I have witnessed this pattern firsthand. I have had conversations, usually with straight white men who consider themselves tolerant and open-minded, who tell me they are fine with gay people but that “this whole pronoun thing has gone too far.” They start calm, but within minutes they are red-faced and agitated. So I ask what happened. What experience set them off?

The answer is always no one. They have never had the encounter they are angry about. No one they know has either. It is all secondhand, a story absorbed from talk radio, Facebook, or a viral post about someone getting “canceled” for saying “he” instead of “they.” The outrage is real because it feels like something that could happen.

It “feels like something that could happen” to them mainly due to that fear Pargin talks about in that wallop of a final sentence. The fear of “suddenly remembering how they have always treated outcasts.”

The thing about this “anticipatory humiliation” is that what it anticipates — fears, dreads — is something that is not at all “humiliating.” I am a 50-something straight white Christian American male and I have, many, many times, tripped over pronouns (or honorifics or surnames). Here is how that has played out, every single time:

Me: “He …”

Them: “Actually, it’s ‘they.'”

Me: Oh, sorry, my bad.

Them: No worries. Anyway, you were saying …?

That’s not humiliating — unless you decide that it is beneath you to ever say “Sorry, my bad” to anyone, ever. I can’t imagine choosing the constant stress of living in the minefield that would entail, but I guess some people equate occasionally having to say “Sorry, my bad” with red-faced humiliation and enduring shame rather than just recognizing it as a basic, daily part of being human.

People tend to be gracious to anyone with the grace to accept that.

This is what I appreciate most about Pargin’s video — it’s seeking to be gracious, reaching for a way to reach people who are choosing to be beyond our reach. He’s not just dunking on this dumb cartoon and on all the insecure Facebook boomers circulating it. He’s trying to unpack it in a way that would help us figure out how to convince those folks that their imaginary fears and resentments don’t have to rule their lives. (And, thus, don’t have to rule our lives too.)

The biggest obstacle to that is the fear he describes in that last sentence. These folks are scared of religious pluralism, of ethnic pluralism, of anything other than strict conformity to gender roles, And that fear, as he says, is rooted in the fear that others will do unto them as they have done unto others — that, in a sense, the Golden Rule will come back to smack them upside the head.

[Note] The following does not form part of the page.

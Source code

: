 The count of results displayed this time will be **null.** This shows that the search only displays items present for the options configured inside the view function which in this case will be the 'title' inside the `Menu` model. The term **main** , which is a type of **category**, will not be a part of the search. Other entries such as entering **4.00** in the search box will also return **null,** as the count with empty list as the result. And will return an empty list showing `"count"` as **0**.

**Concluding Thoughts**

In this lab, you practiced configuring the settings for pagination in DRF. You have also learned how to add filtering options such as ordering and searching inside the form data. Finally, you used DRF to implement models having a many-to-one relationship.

This has got me thinking again about all the dense theological pondering we Christians do about the relationship between repentance and grace. The latter can only follow the former, but also the former is impossible without the latter. Kindness leads to repentance and all that.

But we needn’t get so deep in the theological weeds here. Basic Mister Rogers stuff remains a good starting point. These insecure, anxious, persecuted hegemons driven by their fears of anticipatory humiliation need, somehow, to learn what they should have learned from Fred Rogers when they were kids: 1. You are special and immeasurably worthy and good, and 2. So is everybody else.

I suspect they’ll always have a problem with that second point because they’ve never quite believed the first one.

Here’s the video:


The title of this post comes from Squeeze’s 1982 hit “Black Coffee in Bed.”

We need to say a word here about how much fun the background vocals at the end of this song are, and how much fun it is to sing along to them with friends who may or may not have been drinking something other than coffee.

The background lyrics are simple, you just need to know how to count to three:

Black [beat, beat] coffee in bed
Black [beat] black coffee in bed
Black black black coffee in bed
(Repeat)

Trust me, if you can arrange a situation where you’re singing that bit with two or three friends — singing along to a jukebox or a boombox or karaoke or a band, whatever — you will feel a bit better about whatever it is that you need to be feeling a bit better about.

Here’s the song, so you can practice. Our part starts at about the 4:48 mark:

The radio edit of this song cuts off the ending, which is unforgivable. If you need a 4-minute version of this song, you should just play the whole thing faster.